How We Potty Trained My Special Needs Child
Apr 26 '01
The Bottom Line With patience, we were able to potty train my special needs child.
Whenever a parent has a developmentally delayed child such as I have with my youngest son who has high functioning autism, you are presented with many challenges. Things that many parents have little problems with or may take for granted are major obstacles for those of us who have these very special children.
Because we had a very big challenge concerning my youngest son with potty training, I would like to share many of the things that we tried to help my son accomplish this goal and become a “big boy”.
Urinary Training
I don’t know what it is about my youngest son but he urinates more often, longer, and greater quantity than any other child that I have ever seen in my life. Even if he would just urinate, it seems that only a few minutes later he would go again.
Training my son was a great challenge then. Even though I had a rather compassionate day care at the time, he was still basically untrained at the age of three even though we tried to introduce the concept at this time.
Most of the children were in training pants at the day care so just put him in them too. Eventually though it was apparent that we were going to have problems and if my son had not been accepted for special education, he would have been forced to leave the day care for not being trained at age four.
Even though I put my son in pullup training pants to go on the bus to his special needs school, he was often quite wet by the time that he would come home. I would be so tired of having to carry wet clothes reeking of urine home every day and washing them over and over to get the smell out.
His teacher was very compassionate and we tried a reward system. Candy and other types of rewards did not seem to make a difference, so she asked me what his most favorite thing to eat was in the world. I could answer that one quickly because at that time it was Doritos.
So, what we did was to put my son on a “fast” of Doritos. We would put a small bag of Doritos on the top of the shower curtain out of his reach. We explained to him that the only way that he could get these Doritos was to urinate in the toilet and then come get an adult to show us that he had gone in the commode.
The trick to this was that during the time that we were urinary training my son, that neither he nor anyone around him could give him Doritos at all. The only way that he would ever be able to smell or eat Doritos or even see them would be if he would go to the bathroom and urinate in the potty.
This proved to be a really great incentive and after about two weeks, he started to do it periodically in the commode, finally mastering it a few months later to allow for a much more versatile reward system of stars, candy, and small toys.
Stool Training
However, getting my son toilet trained for stools took much longer unfortunately.
My son would just not want to get near the potty or even a child’s potty to sit on it. I have absolutely no idea what frightened him so much about it, since he was not very verbal at that point of time, but he would just keep away from it.
I was continually amazed that he would be able to go all day at school without going to the bathroom for a stool and then after he got home he would go hide in the closet and do it in his pants. Not wanting to have it on him though he sometimes wouldn’t care if he smelled or had it on him or not and very often he did not wait till we got home but actually defecated in his pants after getting to the day care after school.

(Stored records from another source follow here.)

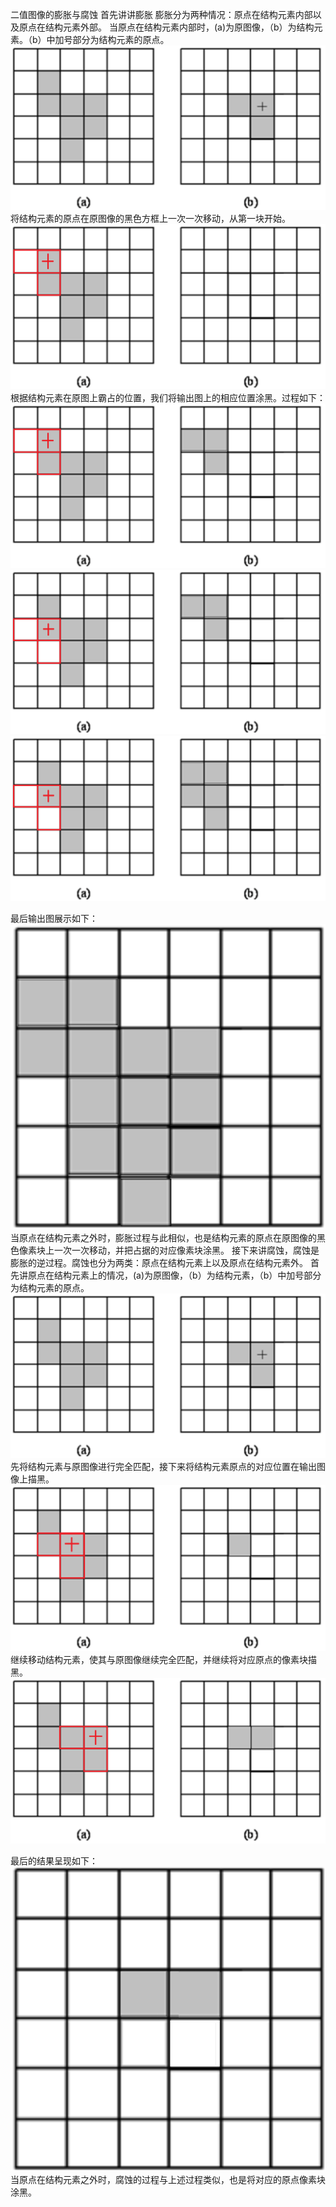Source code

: 二值图像的膨胀与腐蚀
  首先讲讲膨胀
  膨胀分为两种情况：原点在结构元素内部以及原点在结构元素外部。
    当原点在结构元素内部时，(a)为原图像，（b）为结构元素。（b）中加号部分为结构元素的原点。
![image](https://github.com/luxinfeng/Machine-vision/blob/master/%E4%BA%8C%E5%80%BC%E5%9B%BE%E5%83%8F%E7%9A%84%E8%86%A8%E8%83%80%E4%B8%8E%E8%85%90%E8%9A%80/%E8%86%A8%E8%83%801.png)
将结构元素的原点在原图像的黑色方框上一次一次移动，从第一块开始。
![image](https://github.com/luxinfeng/Machine-vision/blob/master/%E4%BA%8C%E5%80%BC%E5%9B%BE%E5%83%8F%E7%9A%84%E8%86%A8%E8%83%80%E4%B8%8E%E8%85%90%E8%9A%80/%E8%86%A8%E8%83%802.png)
根据结构元素在原图上霸占的位置，我们将输出图上的相应位置涂黑。过程如下：
![image](https://github.com/luxinfeng/Machine-vision/blob/master/%E4%BA%8C%E5%80%BC%E5%9B%BE%E5%83%8F%E7%9A%84%E8%86%A8%E8%83%80%E4%B8%8E%E8%85%90%E8%9A%80/%E8%86%A8%E8%83%803.png)
![image](https://github.com/luxinfeng/Machine-vision/blob/master/%E4%BA%8C%E5%80%BC%E5%9B%BE%E5%83%8F%E7%9A%84%E8%86%A8%E8%83%80%E4%B8%8E%E8%85%90%E8%9A%80/%E8%86%A8%E8%83%804.png)
![image](https://github.com/luxinfeng/Machine-vision/blob/master/%E4%BA%8C%E5%80%BC%E5%9B%BE%E5%83%8F%E7%9A%84%E8%86%A8%E8%83%80%E4%B8%8E%E8%85%90%E8%9A%80/%E8%86%A8%E8%83%805.png)

最后输出图展示如下：
![image](https://github.com/luxinfeng/Machine-vision/blob/master/%E4%BA%8C%E5%80%BC%E5%9B%BE%E5%83%8F%E7%9A%84%E8%86%A8%E8%83%80%E4%B8%8E%E8%85%90%E8%9A%80/%E8%86%A8%E8%83%806.png)
当原点在结构元素之外时，膨胀过程与此相似，也是结构元素的原点在原图像的黑色像素块上一次一次移动，并把占据的对应像素块涂黑。
接下来讲腐蚀，腐蚀是膨胀的逆过程。腐蚀也分为两类：原点在结构元素上以及原点在结构元素外。
首先讲原点在结构元素上的情况，(a)为原图像，（b）为结构元素，（b）中加号部分为结构元素的原点。
![image](https://github.com/luxinfeng/Machine-vision/blob/master/%E4%BA%8C%E5%80%BC%E5%9B%BE%E5%83%8F%E7%9A%84%E8%86%A8%E8%83%80%E4%B8%8E%E8%85%90%E8%9A%80/%E8%85%90%E8%9A%801.png)
先将结构元素与原图像进行完全匹配，接下来将结构元素原点的对应位置在输出图像上描黑。
![image](https://github.com/luxinfeng/Machine-vision/blob/master/%E4%BA%8C%E5%80%BC%E5%9B%BE%E5%83%8F%E7%9A%84%E8%86%A8%E8%83%80%E4%B8%8E%E8%85%90%E8%9A%80/%E8%85%90%E8%9A%802.png)
继续移动结构元素，使其与原图像继续完全匹配，并继续将对应原点的像素块描黑。
![image](https://github.com/luxinfeng/Machine-vision/blob/master/%E4%BA%8C%E5%80%BC%E5%9B%BE%E5%83%8F%E7%9A%84%E8%86%A8%E8%83%80%E4%B8%8E%E8%85%90%E8%9A%80/%E8%85%90%E8%9A%803.png)

最后的结果呈现如下：
![image](https://github.com/luxinfeng/Machine-vision/blob/master/%E4%BA%8C%E5%80%BC%E5%9B%BE%E5%83%8F%E7%9A%84%E8%86%A8%E8%83%80%E4%B8%8E%E8%85%90%E8%9A%80/%E8%85%90%E8%9A%804.png)
当原点在结构元素之外时，腐蚀的过程与上述过程类似，也是将对应的原点像素块涂黑。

It was a very frustrating time for all of us. My son would not respond to the chip reward system or anything else that we tried.
In frustration I started to purchase almost every potty book that I could get my hands on without much success. He would read the story with me, seem bored and then do the same things that he would normally.
However, when I found the video Once Upon A Potty things began to change. My son started to sing with the children on the video about going to the potty and would watch the cartoon animation explaining the potty process.
Even though he would drive us crazy with playing this video at least three times a day, I allowed it because I wanted him to get the concept in his head that the stool belonged in the potty instead of his pants.
However, after watching the video for probably the 100th time, my son told me that those “babies” were going to the potty. I told him, “Those aren’t babies; those are BIG boys! You’re a big boy like THEY are, why don’t YOU go to the potty like THEY do?”
He looked at me like I was kind of crazy but then later, he came running to me to show me that he had gone to the potty and did it like the BIG boys did on the movie! Since that time he has not had a problem with going to the potty again.
Using Toilet Paper
Even though my son was stool trained, he still did not want to use toilet paper. This made a big mess as you could imagine. However, nothing I could figure out would entice him to wipe after using the bathroom.
One day in the store though, I found some flushable wet wipes that I felt that he would accept. After explaining to him that he could use these wipes to wipe himself instead of toilet paper, he started to use them.
In addition, I started to purchase him colored underwear as his brother wears and explained to him that he had to use wipes or toilet paper to make sure that his new and pretty underwear would stay nice looking.
Both of these things seem to help him want to wipe more but sometimes we still have times when he forgets.
Conclusion
I hope that my suggestions here help anyone who is trying to go through toilet training with their child. Even if you do not have a special needs child like I have, toilet training is a challenge that hopefully a child will respond to with a willingness to accomplish with pride and confidence.